### Task statement
Word for word, repeat all the entries below, but without the pictures.

### Stored items from a collection

++++++++

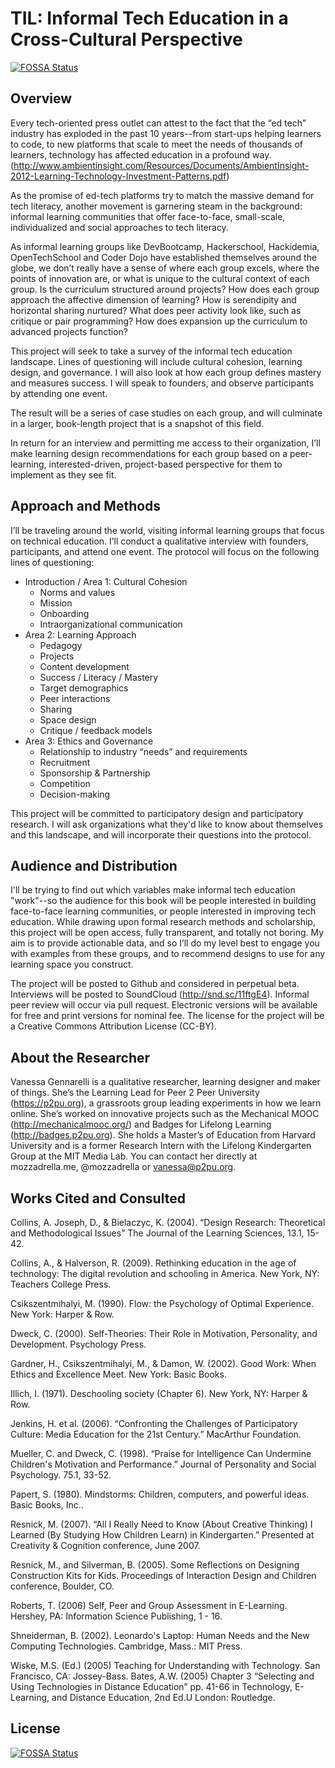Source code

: # TIL: Informal Tech Education in a Cross-Cultural Perspective
[![FOSSA Status](https://app.fossa.io/api/projects/git%2Bgithub.com%2FHartmarken%2FInformal-Tech-Project.svg?type=shield)](https://app.fossa.io/projects/git%2Bgithub.com%2FHartmarken%2FInformal-Tech-Project?ref=badge_shield)

## Overview
Every tech-oriented press outlet can attest to the fact that the “ed tech” industry has exploded in the past 10 years--from start-ups helping learners to code, to new platforms that scale to meet the needs of thousands of learners, technology has affected education in a profound way. (http://www.ambientinsight.com/Resources/Documents/AmbientInsight-2012-Learning-Technology-Investment-Patterns.pdf)

As the promise of ed-tech platforms try to match the massive demand for tech literacy, another movement is garnering steam in the background: informal learning communities that offer face-to-face, small-scale, individualized and social approaches to tech literacy. 

As informal learning groups like DevBootcamp, Hackerschool, Hackidemia, OpenTechSchool and Coder Dojo have established themselves around the globe, we don’t really have a sense of where each group excels, where the points of innovation are, or what is unique to the cultural context of each group. Is the curriculum structured around projects? How does each group approach the affective dimension of learning? How is serendipity and horizontal sharing nurtured? What does peer activity look like, such as critique or pair programming? How does expansion up the curriculum to advanced projects function? 

This project will seek to take a survey of the informal tech education landscape. Lines of questioning will include cultural cohesion, learning design, and governance. I will also look at how each group defines mastery and measures success. I will speak to founders, and observe participants by attending one event.

The result will be a series of case studies on each group, and will culminate in a larger, book-length project that is a snapshot of this field.

In return for an interview and permitting me access to their organization, I’ll make learning design recommendations for each group based on a peer-learning, interested-driven, project-based perspective for them to implement as they see fit.

## Approach and Methods
I’ll be traveling around the world, visiting informal learning groups that focus on technical education. I’ll conduct a qualitative interview with founders, participants, and attend one event. The protocol will focus on the following lines of questioning:

*	Introduction / Area 1: Cultural Cohesion
	* Norms and values
	* Mission 
	* Onboarding
	* Intraorganizational communication 
*	Area 2: Learning Approach
	* Pedagogy
	* Projects
	* Content development
	* Success / Literacy / Mastery
	* Target demographics
	* Peer interactions
	* Sharing
	* Space design
	* Critique / feedback models
* Area 3: Ethics and Governance
	* Relationship to industry “needs” and requirements
	* Recruitment
	* Sponsorship & Partnership
	* Competition
	* Decision-making

This project will be committed to participatory design and participatory research. I will ask organizations what they'd like to know about themselves and this landscape, and will incorporate their questions into the protocol. 

## Audience and Distribution

I'll be trying to find out which variables make informal tech education "work"--so the audience for this book will be people interested in building face-to-face learning communities, or people interested in improving tech education. While drawing upon formal research methods and scholarship, this project will be open access, fully transparent, and totally not boring. My aim is to provide actionable data, and so I’ll do my level best to engage you with examples from these groups, and to recommend designs to use for any learning space you construct. 

The project will be posted to Github and considered in perpetual beta. Interviews will be posted to SoundCloud (http://snd.sc/11ftgE4). Informal peer review will occur via pull request. Electronic versions will be available for free and print versions for nominal fee. The license for the project will be a Creative Commons Attribution License (CC-BY).

## About the Researcher
Vanessa Gennarelli is a qualitative researcher, learning designer and maker of things. She’s the Learning Lead for Peer 2 Peer University (https://p2pu.org), a grassroots group leading experiments in how we learn online. She’s worked on innovative projects such as the Mechanical MOOC (http://mechanicalmooc.org/) and Badges for Lifelong Learning (http://badges.p2pu.org). She holds a Master’s of Education from Harvard University and is a former Research Intern with the Lifelong Kindergarten Group at the MIT Media Lab. You can contact her directly at mozzadrella.me, @mozzadrella or vanessa@p2pu.org. 

## Works Cited and Consulted

Collins, A. Joseph, D., & Bielaczyc, K. (2004). “Design Research: Theoretical and Methodological Issues” The Journal of the Learning Sciences, 13.1, 15-42.

Collins, A., & Halverson, R. (2009). Rethinking education in the age of technology: The digital revolution and schooling in America. New York, NY: Teachers College Press.
						
Csikszentmihalyi, M. (1990). Flow: the Psychology of Optimal Experience. New York: Harper & Row.
												
Dweck, C. (2000). Self-Theories: Their Role in Motivation, Personality, and Development. Psychology Press.						
						
Gardner, H., Csikszentmihalyi, M., & Damon, W. (2002). Good Work: When Ethics and Excellence Meet. New York: Basic Books.

Illich, I. (1971). Deschooling society (Chapter 6). New York, NY: Harper & Row. 

Jenkins, H. et al. (2006). “Confronting the Challenges of Participatory Culture: Media Education for the 21st Century.” MacArthur Foundation.
						
Mueller, C. and Dweck, C. (1998). “Praise for Intelligence Can Undermine Children's Motivation and Performance.” Journal of Personality and Social Psychology. 75.1, 33-52.
				
Papert, S. (1980). Mindstorms: Children, computers, and powerful ideas. Basic Books, Inc..

Resnick, M. (2007). “All I Really Need to Know (About Creative Thinking) I Learned (By Studying How Children Learn) in Kindergarten.” Presented at Creativity & Cognition conference, June 2007.

Resnick, M., and Silverman, B. (2005). Some Reflections on Designing Construction Kits for Kids. Proceedings of Interaction Design and Children conference, Boulder, CO.

Roberts, T. (2006) Self, Peer and Group Assessment in E-Learning. Hershey, PA: Information Science Publishing, 1 - 16.

Shneiderman, B. (2002). Leonardo's Laptop: Human Needs and the New Computing Technologies. Cambridge, Mass.: MIT Press.

Wiske, M.S. (Ed.) (2005) Teaching for Understanding with Technology. San Francisco, CA: Jossey-Bass. Bates, A.W. (2005) Chapter 3 “Selecting and Using Technologies in Distance Education” pp. 41-66 in Technology, E-Learning, and Distance Education, 2nd Ed.U London: Routledge.



## License
[![FOSSA Status](https://app.fossa.io/api/projects/git%2Bgithub.com%2FHartmarken%2FInformal-Tech-Project.svg?type=large)](https://app.fossa.io/projects/git%2Bgithub.com%2FHartmarken%2FInformal-Tech-Project?ref=badge_large)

++++++++

### Answer below
Source code

: # TIL: Informal Tech Education in a Cross-Cultural Perspective
[![FOSSA Status](https://app.fossa.io/api/projects/git%2Bgithub.com%2FHartmarken%2FInformal-Tech-Project.svg?type=shield)](https://app.fossa.io/projects/git%2Bgithub.com%2FHartmarken%2FInformal-Tech-Project?ref=badge_shield)

## Overview
Every tech-oriented press outlet can attest to the fact that the “ed tech” industry has exploded in the past 10 years--from start-ups helping learners to code, to new platforms that scale to meet the needs of thousands of learners, technology has affected education in a profound way. (http://www.ambientinsight.com/Resources/Documents/AmbientInsight-2012-Learning-Technology-Investment-Patterns.pdf)

As the promise of ed-tech platforms try to match the massive demand for tech literacy, another movement is garnering steam in the background: informal learning communities that offer face-to-face, small-scale, individualized and social approaches to tech literacy. 

As informal learning groups like DevBootcamp, Hackerschool, Hackidemia, OpenTechSchool and Coder Dojo have established themselves around the globe, we don’t really have a sense of where each group excels, where the points of innovation are, or what is unique to the cultural context of each group. Is the curriculum structured around projects? How does each group approach the affective dimension of learning? How is serendipity and horizontal sharing nurtured? What does peer activity look like, such as critique or pair programming? How does expansion up the curriculum to advanced projects function? 

This project will seek to take a survey of the informal tech education landscape. Lines of questioning will include cultural cohesion, learning design, and governance. I will also look at how each group defines mastery and measures success. I will speak to founders, and observe participants by attending one event.

The result will be a series of case studies on each group, and will culminate in a larger, book-length project that is a snapshot of this field.

In return for an interview and permitting me access to their organization, I’ll make learning design recommendations for each group based on a peer-learning, interested-driven, project-based perspective for them to implement as they see fit.

## Approach and Methods
I’ll be traveling around the world, visiting informal learning groups that focus on technical education. I’ll conduct a qualitative interview with founders, participants, and attend one event. The protocol will focus on the following lines of questioning:

*	Introduction / Area 1: Cultural Cohesion
	* Norms and values
	* Mission 
	* Onboarding
	* Intraorganizational communication 
*	Area 2: Learning Approach
	* Pedagogy
	* Projects
	* Content development
	* Success / Literacy / Mastery
	* Target demographics
	* Peer interactions
	* Sharing
	* Space design
	* Critique / feedback models
* Area 3: Ethics and Governance
	* Relationship to industry “needs” and requirements
	* Recruitment
	* Sponsorship & Partnership
	* Competition
	* Decision-making

This project will be committed to participatory design and participatory research. I will ask organizations what they'd like to know about themselves and this landscape, and will incorporate their questions into the protocol. 

## Audience and Distribution

I'll be trying to find out which variables make informal tech education "work"--so the audience for this book will be people interested in building face-to-face learning communities, or people interested in improving tech education. While drawing upon formal research methods and scholarship, this project will be open access, fully transparent, and totally not boring. My aim is to provide actionable data, and so I’ll do my level best to engage you with examples from these groups, and to recommend designs to use for any learning space you construct. 

The project will be posted to Github and considered in perpetual beta. Interviews will be posted to SoundCloud (http://snd.sc/11ftgE4). Informal peer review will occur via pull request. Electronic versions will be available for free and print versions for nominal fee. The license for the project will be a Creative Commons Attribution License (CC-BY).

## About the Researcher
Vanessa Gennarelli is a qualitative researcher, learning designer and maker of things. She’s the Learning Lead for Peer 2 Peer University (https://p2pu.org), a grassroots group leading experiments in how we learn online. She’s worked on innovative projects such as the Mechanical MOOC (http://mechanicalmooc.org/) and Badges for Lifelong Learning (http://badges.p2pu.org). She holds a Master’s of Education from Harvard University and is a former Research Intern with the Lifelong Kindergarten Group at the MIT Media Lab. You can contact her directly at mozzadrella.me, @mozzadrella or vanessa@p2pu.org. 

## Works Cited and Consulted

Collins, A. Joseph, D., & Bielaczyc, K. (2004). “Design Research: Theoretical and Methodological Issues” The Journal of the Learning Sciences, 13.1, 15-42.

Collins, A., & Halverson, R. (2009). Rethinking education in the age of technology: The digital revolution and schooling in America. New York, NY: Teachers College Press.
						
Csikszentmihalyi, M. (1990). Flow: the Psychology of Optimal Experience. New York: Harper & Row.
												
Dweck, C. (2000). Self-Theories: Their Role in Motivation, Personality, and Development. Psychology Press.						
						
Gardner, H., Csikszentmihalyi, M., & Damon, W. (2002). Good Work: When Ethics and Excellence Meet. New York: Basic Books.

Illich, I. (1971). Deschooling society (Chapter 6). New York, NY: Harper & Row. 

Jenkins, H. et al. (2006). “Confronting the Challenges of Participatory Culture: Media Education for the 21st Century.” MacArthur Foundation.
						
Mueller, C. and Dweck, C. (1998). “Praise for Intelligence Can Undermine Children's Motivation and Performance.” Journal of Personality and Social Psychology. 75.1, 33-52.
				
Papert, S. (1980). Mindstorms: Children, computers, and powerful ideas. Basic Books, Inc..

Resnick, M. (2007). “All I Really Need to Know (About Creative Thinking) I Learned (By Studying How Children Learn) in Kindergarten.” Presented at Creativity & Cognition conference, June 2007.

Resnick, M., and Silverman, B. (2005). Some Reflections on Designing Construction Kits for Kids. Proceedings of Interaction Design and Children conference, Boulder, CO.

Roberts, T. (2006) Self, Peer and Group Assessment in E-Learning. Hershey, PA: Information Science Publishing, 1 - 16.

Shneiderman, B. (2002). Leonardo's Laptop: Human Needs and the New Computing Technologies. Cambridge, Mass.: MIT Press.

Wiske, M.S. (Ed.) (2005) Teaching for Understanding with Technology. San Francisco, CA: Jossey-Bass. Bates, A.W. (2005) Chapter 3 “Selecting and Using Technologies in Distance Education” pp. 41-66 in Technology, E-Learning, and Distance Education, 2nd Ed.U London: Routledge.



## License
[![FOSSA Status](https://app.fossa.io/api/projects/git%2Bgithub.com%2FHartmarken%2FInformal-Tech-Project.svg?type=large)](https://app.fossa.io/projects/git%2Bgithub.com%2FHartmarken%2FInformal-Tech-Project?ref=badge_large)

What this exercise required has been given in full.